The present motion rests upon two grounds. The submission was acknowledged March 14, 1837. Soon after, the referees heard the parties, and returned their report to the common pleas court, at its April term, 1837. That report, for reasons not necessary now to be adverted to, was recommitted to the same referees, who again heard the parties, and made their second report October term, 1837. It is now alleged, and not contradicted, that the first award of the referees was for about $450.00; that after the report was made, and before it was returned to court, some of the referees had private interviews with the plaintiff, in which he complained that they had not awarded him enough; upon which statement the report was opened and altered, and the sum of *166$1000.00 awarded the plaintiff. These facts, the defendant alleges, were not known to him until after the making of the report now before the court.

Another ground of objection is, that the referees disallowed a certain note produced by the defendant for about $54.00 ; that this note was rejected against the evidence before the referees, and in consequence of some extra-judicial statement, not under oath, made to some of them by a third person before the hearing, and not known to the defendant. And one of the referees now admits, that their information thus derived was erroneous.
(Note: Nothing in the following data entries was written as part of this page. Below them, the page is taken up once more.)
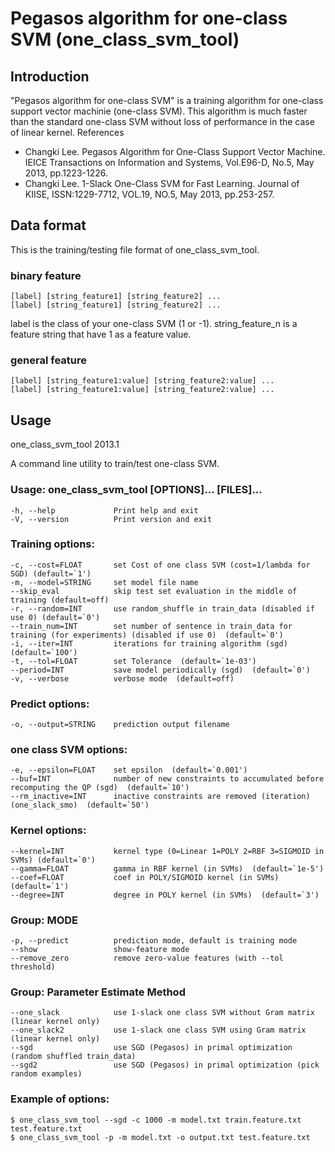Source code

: # Pegasos algorithm for one-class SVM (one_class_svm_tool)

## Introduction

"Pegasos algorithm for one-class SVM" is a training algorithm for one-class support vector machinie (one-class SVM). This algorithm is much faster than the standard one-class SVM without loss of performance in the case of linear kernel. 
References

* Changki Lee. Pegasos Algorithm for One-Class Support Vector Machine. IEICE Transactions on Information and Systems, Vol.E96-D, No.5, May 2013, pp.1223-1226.
* Changki Lee. 1-Slack One-Class SVM for Fast Learning. Journal of KIISE, ISSN:1229-7712, VOL.19, NO.5, May 2013, pp.253-257.

## Data format

This is the training/testing file format of one_class_svm_tool.

### binary feature
    [label] [string_feature1] [string_feature2] ...
    [label] [string_feature1] [string_feature2] ...

label is the class of your one-class SVM (1 or -1).
string_feature_n is a feature string that have 1 as a feature value.

### general feature
    [label] [string_feature1:value] [string_feature2:value] ...
    [label] [string_feature1:value] [string_feature2:value] ...

## Usage

one_class_svm_tool 2013.1

A command line utility to train/test one-class SVM.

### Usage: one_class_svm_tool [OPTIONS]... [FILES]...
    -h, --help             Print help and exit
    -V, --version          Print version and exit

### Training options:
    -c, --cost=FLOAT       set Cost of one class SVM (cost=1/lambda for SGD) (default=`1')                    
    -m, --model=STRING     set model file name
    --skip_eval            skip test set evaluation in the middle of training (default=off)
    -r, --random=INT       use random_shuffle in train_data (disabled if use 0) (default=`0')
    --train_num=INT        set number of sentence in train_data for training (for experiments) (disabled if use 0)  (default=`0')
    -i, --iter=INT         iterations for training algorithm (sgd) (default=`100')
    -t, --tol=FLOAT        set Tolerance  (default=`1e-03')
    --period=INT           save model periodically (sgd)  (default=`0')
    -v, --verbose          verbose mode  (default=off)

### Predict options:
    -o, --output=STRING    prediction output filename

### one class SVM options:
    -e, --epsilon=FLOAT    set epsilon  (default=`0.001')
    --buf=INT              number of new constraints to accumulated before recomputing the QP (sgd)  (default=`10')
    --rm_inactive=INT      inactive constraints are removed (iteration) (one_slack_smo)  (default=`50')

### Kernel options:
    --kernel=INT           kernel type (0=Linear 1=POLY 2=RBF 3=SIGMOID in SVMs) (default=`0')
    --gamma=FLOAT          gamma in RBF kernel (in SVMs)  (default=`1e-5')
    --coef=FLOAT           coef in POLY/SIGMOID kernel (in SVMs)  (default=`1')
    --degree=INT           degree in POLY kernel (in SVMs)  (default=`3')

 ### Group: MODE
    -p, --predict          prediction mode, default is training mode
    --show                 show-feature mode
    --remove_zero          remove zero-value features (with --tol threshold)

 ### Group: Parameter Estimate Method
    --one_slack            use 1-slack one class SVM without Gram matrix (linear kernel only)
    --one_slack2           use 1-slack one class SVM using Gram matrix (linear kernel only)
    --sgd                  use SGD (Pegasos) in primal optimization (random shuffled train_data)
    --sgd2                 use SGD (Pegasos) in primal optimization (pick random examples)
                           
### Example of options:
    $ one_class_svm_tool --sgd -c 1000 -m model.txt train.feature.txt test.feature.txt
    $ one_class_svm_tool -p -m model.txt -o output.txt test.feature.txt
We think that in both particulars the proceedings of the referees were improper, and that their report cannot be sustained. It is of the first importance, that all hearings before referees should be in presence of both parties ; or, at least, after full notice to them, when referees are authorized to proceed ex parte. If referees may consult with one party in the absence of the other ; if they may receive and act upon hearsay testimony, not communicated to the party, there is no safety for those who have submitted to their jurisdiction. The integrity of the referees even, is, in such case, no security to the party; for it may happen, as it has in this case, that they may be misled by information which, had it been communicated to the other party, could at once have been rebutted and explained.

The first objection applies to the former report, which has already been set aside ; and had it been known to the defendant before the last hearing, it might deserve consideration whether he could now be heard to make it. 10 Pick. 277. But the fact is stated otherwise. If the objection were merely that the referees had committed a mistake in the first award, which, for aught appearing, had been corrected in the one now before us, there would be no occasion for interference. But the objection goes deeper. It goes to the fitness-; of the referees to decide between these parties. In the¡ language of the court in 2 Vesey, already cited, if the *167arbitrators hold private meetings with one of the parties, and admit him to be heard to induce an alteration in their award, this is such gross ■partiality as to induce a court of equity to set it aside ; and the same partiality must ever make them unfit judges of that matter between those parties. It may indeed be that in this ease the referees intended to act impartially, and were sensible of no bias towards either party. But the objections being of such a character ; no attempt having been made to explain them ; and as it is somewhat extraordinary that an award made upon the hearing of the parties should afterwards be altered from $450 to $1000.00, on the mere ex parte statement of the plaintiff, we think the interests of justice will be best promoted by setting aside the report, and leaving the parties to their remedies at law.

Wilson, for the defendant. Chamberlain, for the plaintiff.